Web Front-end
12 minute read

Creating Live Dashboards With Airtable and React

Dylan is a full-stack engineer with extensive experience in various industries, including eCommerce, healthcare, and professional services.

Whether a company is a large enterprise or a budding startup, collecting data from users and customers, and reporting on or visualizing that data is crucial to the business.

I recently worked with a telemedicine startup based in Brazil. Its mission is to provide remote care and monitoring by connecting patients to medical professionals and health coaches. The core need was to create an interface for the coaches and health professionals to easily review a patient’s information and most important metrics related to their particular situation: a dashboard.
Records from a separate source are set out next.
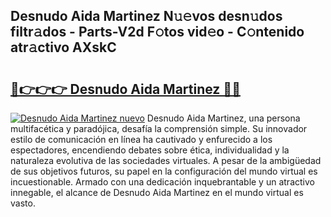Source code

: ## Desnudo Aida Martinez N𝚞𝚎vos desn𝚞dos filtr𝚊dos - Parts-V2d F𝚘tos vid𝚎o - C𝚘ntenido atr𝚊ctivo AXskC

# <h2><a href="http://mb3oox.tromn.icu/?c=Desnudo+Aida+Martinez">🔗👉👉👉 Desnudo Aida Martinez 🔗🔗</a></h2>

[![Desnudo Aida Martinez nuevo](https://i.imgur.com/pEAQMta.gif)](http://mb3oox.tromn.icu/?c=Desnudo+Aida+Martinez)
Desnudo Aida Martinez, una persona multifacética y paradójica, desafía la comprensión simple. Su innovador estilo de comunicación en línea ha cautivado y enfurecido a los espectadores, encendiendo debates sobre ética, individualidad y la naturaleza evolutiva de las sociedades virtuales. A pesar de la ambigüedad de sus objetivos futuros, su papel en la configuración del mundo virtual es incuestionable. Armado con una dedicación inquebrantable y un atractivo innegable, el alcance de Desnudo Aida Martinez en el mundo virtual es vasto.
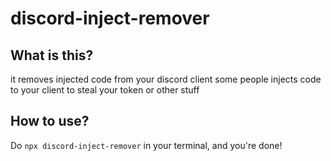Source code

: # discord-inject-remover

## What is this?

it removes injected code from your discord client
some people injects code to your client to steal your token or other stuff

## How to use?

Do `npx discord-inject-remover` in your terminal, and you're done!
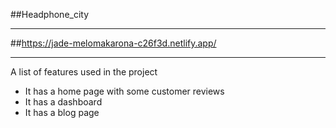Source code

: ##Headphone_city
***
##https://jade-melomakarona-c26f3d.netlify.app/
***
A list of features used in the project
* It has a home page with some customer reviews
* It has a dashboard 
* It has a blog page

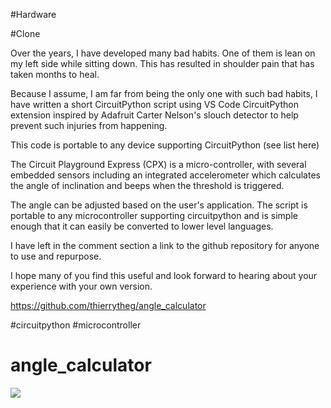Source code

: #Hardware

#Clone

Over the years, I have developed many bad habits. One of them is lean on my left side while sitting down. This has resulted in shoulder pain that has taken months to heal. 

Because I assume, I am far from being the only one with such bad habits, I have written a short CircuitPython script using VS Code CircuitPython extension inspired by Adafruit Carter Nelson's slouch detector to help prevent such injuries from happening.

This code is portable to any device supporting CircuitPython (see list here)

The Circuit Playground Express (CPX) is a micro-controller, with several embedded sensors including an integrated accelerometer which calculates the angle of inclination and beeps when the threshold is triggered. 

The angle can be adjusted based on the user's application. The script is portable to any microcontroller supporting circuitpython and is simple enough that it can easily be converted to lower level languages.

I have left in the comment section a link to the github repository for anyone to use and repurpose.

I hope many of you find this useful and look forward to hearing about your experience with your own version.

https://github.com/thierrytheg/angle_calculator

#circuitpython #microcontroller


# angle_calculator
![](images/Picture1.jpg)






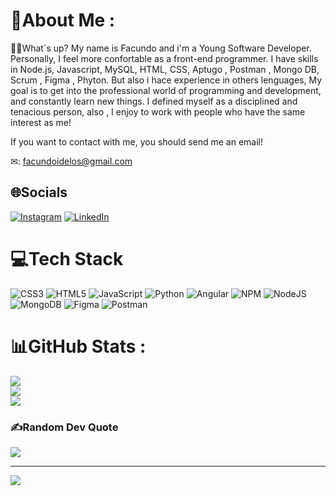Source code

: # 💫About Me :
🙋‍♂️What´s up? My name is Facundo and i'm a Young Software Developer. Personally, I feel more confortable as a front-end programmer. I have skills in Node.js, Javascript, MySQL, HTML, CSS, Aptugo , Postman , Mongo DB, Scrum , Figma , Phyton. But also i hace experience in others lenguages,
My goal is to get into the professional world of programming and development, and constantly learn new things. I defined myself as a disciplined and tenacious person, also , I enjoy to work with people who have the same interest as me! 

If you want to contact with me, you should send me an email! 

✉: facundoidelos@gmail.com

## 🌐Socials
[![Instagram](https://img.shields.io/badge/Instagram-%23E4405F.svg?logo=Instagram&logoColor=white)](https://instagram.com/https://www.instagram.com/facudelosaantos/?hl=es-la) [![LinkedIn](https://img.shields.io/badge/LinkedIn-%230077B5.svg?logo=linkedin&logoColor=white)](https://linkedin.com/in/https://www.linkedin.com/in/facundo-de-los-santos-17b3a722a/) 

# 💻Tech Stack
![CSS3](https://img.shields.io/badge/css3-%231572B6.svg?style=plastic&logo=css3&logoColor=white) ![HTML5](https://img.shields.io/badge/html5-%23E34F26.svg?style=plastic&logo=html5&logoColor=white) ![JavaScript](https://img.shields.io/badge/javascript-%23323330.svg?style=plastic&logo=javascript&logoColor=%23F7DF1E) ![Python](https://img.shields.io/badge/python-3670A0?style=plastic&logo=python&logoColor=ffdd54) ![Angular](https://img.shields.io/badge/angular-%23DD0031.svg?style=plastic&logo=angular&logoColor=white) ![NPM](https://img.shields.io/badge/NPM-%23000000.svg?style=plastic&logo=npm&logoColor=white) ![NodeJS](https://img.shields.io/badge/node.js-6DA55F?style=plastic&logo=node.js&logoColor=white) ![MongoDB](https://img.shields.io/badge/MongoDB-%234ea94b.svg?style=plastic&logo=mongodb&logoColor=white) 	![Figma](https://img.shields.io/badge/figma-%23F24E1E.svg?style=plastic&logo=figma&logoColor=white) ![Postman](https://img.shields.io/badge/Postman-FF6C37?style=plastic&logo=postman&logoColor=white)
# 📊GitHub Stats :
![](https://github-readme-stats.vercel.app/api?username=Facundoidelos&theme=radical&hide_border=true&include_all_commits=true&count_private=false)<br/>
![](https://github-readme-streak-stats.herokuapp.com/?user=Facundoidelos&theme=radical&hide_border=true)<br/>
![](https://github-readme-stats.vercel.app/api/top-langs/?username=Facundoidelos&theme=radical&hide_border=true&include_all_commits=true&count_private=false&layout=compact)

### ✍️Random Dev Quote
![](https://quotes-github-readme.vercel.app/api?type=horizontal&theme=dark)

---
[![](https://visitcount.itsvg.in/api?id=Facundoidelos&icon=1&color=1)](https://visitcount.itsvg.in)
Enter Typeform and Airtable.

Typeform

Typeform is one of the go-to data collection tools that enables responsive web experiences for users completing a survey. It also comes with several features that make surveys more intelligent, especially when combined:

  • Logic Jumps
  • Hidden Fields

Surveys can be shared via URLs that can be pre-seeded with values for the hidden fields, which can then be used to implement logic jumps and alter the behavior of the survey for the user with the link.

Airtable Uses

Airtable is a spreadsheet-database hybrid and a collaborative cloud platform. Its focus on point and click functionality means that non-technical users can configure it without coding. Airtable has a multitude of use cases in any business or project.

You can use an Airtable Base for:

  • CRM (Client Relationship Management)
  • HRIS (Human Resources Information System)
  • Project Management
  • Content Planning
  • Event Planning
  • User Feedback

There are many more potential use cases. You can explore Airtable case studies here.
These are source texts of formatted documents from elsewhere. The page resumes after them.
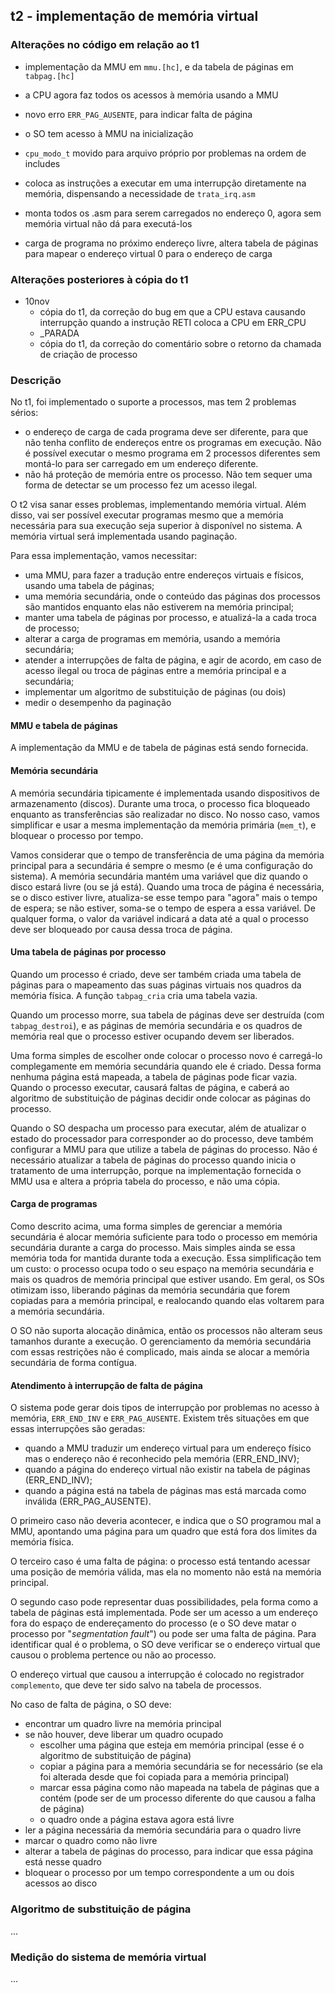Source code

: ## t2 - implementação de memória virtual

### Alterações no código em relação ao t1

- implementação da MMU em `mmu.[hc]`, e da tabela de páginas em `tabpag.[hc]`
- a CPU agora faz todos os acessos à memória usando a MMU
- novo erro `ERR_PAG_AUSENTE`, para indicar falta de página
- o SO tem acesso à MMU na inicialização
- `cpu_modo_t` movido para arquivo próprio por problemas na ordem de includes

- coloca as instruções a executar em uma interrupção diretamente na memória,
  dispensando a necessidade de `trata_irq.asm`
- monta todos os .asm para serem carregados no endereço 0, agora sem memória virtual não dá para executá-los
- carga de programa no próximo endereço livre, altera tabela de páginas para mapear o endereço virtual 0 para o endereço de carga

### Alterações posteriores à cópia do t1

- 10nov
   - cópia do t1, da correção do bug em que a CPU estava causando interrupção quando a 
     instrução RETI coloca a CPU em ERR_CPU
   - _PARADA
   - cópia do t1, da correção do comentário sobre o retorno da chamada de criação de 
     processo

### Descrição

No t1, foi implementado o suporte a processos, mas tem 2 problemas sérios:
- o endereço de carga de cada programa deve ser diferente, para que não tenha conflito de endereços entre os programas em execução. Não é possível executar o mesmo programa em 2 processos diferentes sem montá-lo para ser carregado em um endereço diferente.
- não há proteção de memória entre os processo. Não tem sequer uma forma de detectar se um processo fez um acesso ilegal.

O t2 visa sanar esses problemas, implementando memória virtual. Além disso, vai ser possível executar programas mesmo que a memória necessária para sua execução seja superior à disponível no sistema. A memória virtual será implementada usando paginação.

Para essa implementação, vamos necessitar:
- uma MMU, para fazer a tradução entre endereços virtuais e físicos, usando uma tabela de páginas;
- uma memória secundária, onde o conteúdo das páginas dos processos são mantidos enquanto elas não estiverem na memória principal;
- manter uma tabela de páginas por processo, e atualizá-la a cada troca de processo;
- alterar a carga de programas em memória, usando a memória secundária;
- atender a interrupções de falta de página, e agir de acordo, em caso de acesso ilegal ou troca de páginas entre a memória principal e a secundária;
- implementar um algoritmo de substituição de páginas (ou dois)
- medir o desempenho da paginação

#### MMU e tabela de páginas

A implementação da MMU e de tabela de páginas está sendo fornecida.

#### Memória secundária

A memória secundária tipicamente é implementada usando dispositivos de armazenamento (discos). Durante uma troca, o processo fica bloqueado enquanto as transferências são realizadar no disco.
No nosso caso, vamos simplificar e usar a mesma implementação da memória primária (`mem_t`), e bloquear o processo por tempo.

Vamos considerar que o tempo de transferência de uma página da memória principal para a secundária é sempre o mesmo (e é uma configuração do sistema).
A memória secundária mantém uma variável que diz quando o disco estará livre (ou se já está). Quando uma troca de página é necessária, se o disco estiver livre, atualiza-se esse tempo para "agora" mais o tempo de espera; se não estiver, soma-se o tempo de espera a essa variável. De qualquer forma, o valor da variável indicará a data até a qual o processo deve ser bloqueado por causa dessa troca de página.

#### Uma tabela de páginas por processo

Quando um processo é criado, deve ser também criada uma tabela de páginas para o mapeamento das suas páginas virtuais nos quadros da memória física. A função `tabpag_cria` cria uma tabela vazia.

Quando um processo morre, sua tabela de páginas deve ser destruída (com `tabpag_destroi`), e as páginas de memória secundária e os quadros de memória real que o processo estiver ocupando devem ser liberados.

Uma forma simples de escolher onde colocar o processo novo é carregá-lo complegamente em memória secundária quando ele é criado. Dessa forma nenhuma página está mapeada, a tabela de páginas pode ficar vazia. Quando o processo executar, causará faltas de página, e caberá ao algoritmo de substituição de páginas decidir onde colocar as páginas do processo.

Quando o SO despacha um processo para executar, além de atualizar o estado do processador para corresponder ao do processo, deve também configurar a MMU para que utilize a tabela de páginas do processo.
Não é necessário atualizar a tabela de páginas do processo quando inicia o tratamento de uma interrupção, porque na implementação fornecida o MMU usa e altera a própria tabela do processo, e não uma cópia.

#### Carga de programas

Como descrito acima, uma forma simples de gerenciar a memória secundária é alocar memória suficiente para todo o processo em memória secundária durante a carga do processo. Mais simples ainda se essa memória toda for mantida durante toda a execução. Essa simplificação tem um custo: o processo ocupa todo o seu espaço na memória secundária e mais os quadros de memória principal que estiver usando. Em geral, os SOs otimizam isso, liberando páginas da memória secundária que forem copiadas para a memória principal, e realocando quando elas voltarem para a memória secundária.

O SO não suporta alocação dinâmica, então os processos não alteram seus tamanhos durante a execução. O gerenciamento da memória secundária com essas restrições não é complicado, mais ainda se alocar a memória secundária de forma contígua.

#### Atendimento à interrupção de falta de página

O sistema pode gerar dois tipos de interrupção por problemas no acesso à memória, `ERR_END_INV` e `ERR_PAG_AUSENTE`. Existem três situações em que essas interrupções são geradas:
- quando a MMU traduzir um endereço virtual para um endereço físico mas o endereço não é reconhecido pela memória (ERR_END_INV);
- quando a página do endereço virtual não existir na tabela de páginas (ERR_END_INV);
- quando a página está na tabela de páginas mas está marcada como inválida (ERR_PAG_AUSENTE).

O primeiro caso não deveria acontecer, e indica que o SO programou mal a MMU, apontando uma página para um quadro que está fora dos limites da memória física.

O terceiro caso é uma falta de página: o processo está tentando acessar uma posição de memória válida, mas ela no momento não está na memória principal.

O segundo caso pode representar duas possibilidades, pela forma como a tabela de páginas está implementada. Pode ser um acesso a um endereço fora do espaço de endereçamento do processo (e o SO deve matar o processo por "*segmentation fault*") ou pode ser uma falta de página. Para identificar qual é o problema, o SO deve verificar se o endereço virtual que causou o problema pertence ou não ao processo.

O endereço virtual que causou a interrupção é colocado no registrador `complemento`, que deve ter sido salvo na tabela de processos.

No caso de falta de página, o SO deve:
- encontrar um quadro livre na memória principal
- se não houver, deve liberar um quadro ocupado
  - escolher uma página que esteja em memória principal (esse é o algoritmo de substituição de página)
  - copiar a página para a memória secundária se for necessário (se ela foi alterada desde que foi copiada para a memória principal)
  - marcar essa página como não mapeada na tabela de páginas que a contém (pode ser de um processo diferente do que causou a falha de página)
  - o quadro onde a página estava agora está livre
- ler a página necessária da memória secundária para o quadro livre
- marcar o quadro como não livre
- alterar a tabela de páginas do processo, para indicar que essa página está nesse quadro
- bloquear o processo por um tempo correspondente a um ou dois acessos ao disco

### Algoritmo de substituição de página

...

### Medição do sistema de memória virtual

...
If you are not familiar with Airtable, the conceptual data model breaks down like this:

  • Workspace - Composed of Bases
  • Base - Composed of Tables
  • Table - Composed of Fields (columns) and rows
  • View - A perspective on Table data with optional filters and reduced Fields
  • Field - A column of a Table with a Field Type; see here for more information on Field Types

Apart from providing a cloud-hosted database with familiar spreadsheet features, here are some of the reasons the platform is so powerful:

Depiction of technical and non-technical users working with Airtable.
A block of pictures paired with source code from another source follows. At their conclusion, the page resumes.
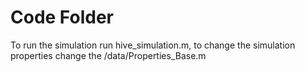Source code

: # Code Folder 

To run the simulation run hive_simulation.m, to change the simulation properties change the /data/Properties_Base.m
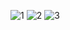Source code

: 
![1](https://user-images.githubusercontent.com/83319306/156960175-aff7c6d1-4e58-42a7-b44b-333c579d0a92.png)
![2](https://user-images.githubusercontent.com/83319306/197523242-2d2aca41-394b-4050-9011-9acedbb429fc.png)
![3](https://user-images.githubusercontent.com/83319306/156960189-6a8d0578-cf30-4f98-a3dc-e9cc6bf4bc03.png)

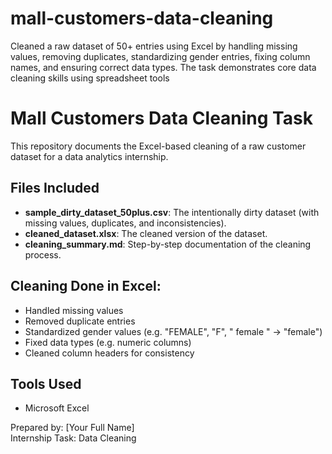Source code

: # mall-customers-data-cleaning
Cleaned a raw dataset of 50+ entries using Excel by handling missing values, removing duplicates, standardizing gender entries, fixing column names, and ensuring correct data types. The task demonstrates core data cleaning skills using spreadsheet tools 
# Mall Customers Data Cleaning Task

This repository documents the Excel-based cleaning of a raw customer dataset for a data analytics internship.

## Files Included
- **sample_dirty_dataset_50plus.csv**: The intentionally dirty dataset (with missing values, duplicates, and inconsistencies).
- **cleaned_dataset.xlsx**: The cleaned version of the dataset.
- **cleaning_summary.md**: Step-by-step documentation of the cleaning process.

## Cleaning Done in Excel:
- Handled missing values
- Removed duplicate entries
- Standardized gender values (e.g. "FEMALE", "F", " female " → "female")
- Fixed data types (e.g. numeric columns)
- Cleaned column headers for consistency

## Tools Used
- Microsoft Excel

Prepared by: [Your Full Name]  
Internship Task: Data Cleaning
For non-technical users, Airtable provides:

  • An easy to use front-end interface
  • Automations that can be created with point-and-click configuration to send emails, process rows of data, schedule appointments in calendars, and more
  • Multiple types of views that allow teams to collaborate on the same Base and tables
  • Airtable Apps that can be installed from the marketplace to supercharge a Base

For developers, Airtable provides:

  • A well-documented back-end API
  • A scripting environment that allows developers to automate actions within a Base
  • Automations that can also trigger custom developed scripts that run within the Airtable environment, extending the capabilities of automations

You can learn more on Airtable here.

Getting Started: Typeform to Airtable

Typeform surveys were already configured by the client, and the next step was to plan how that data would land in Airtable and then be turned into a dashboard. There are many questions to consider when creating dashboards on top of any database: How should we structure the data? What data will need to be processed prior to visualization? Should we sync the Base with Google Sheets and use Google Data Studio? Should we export and find another third-party tool?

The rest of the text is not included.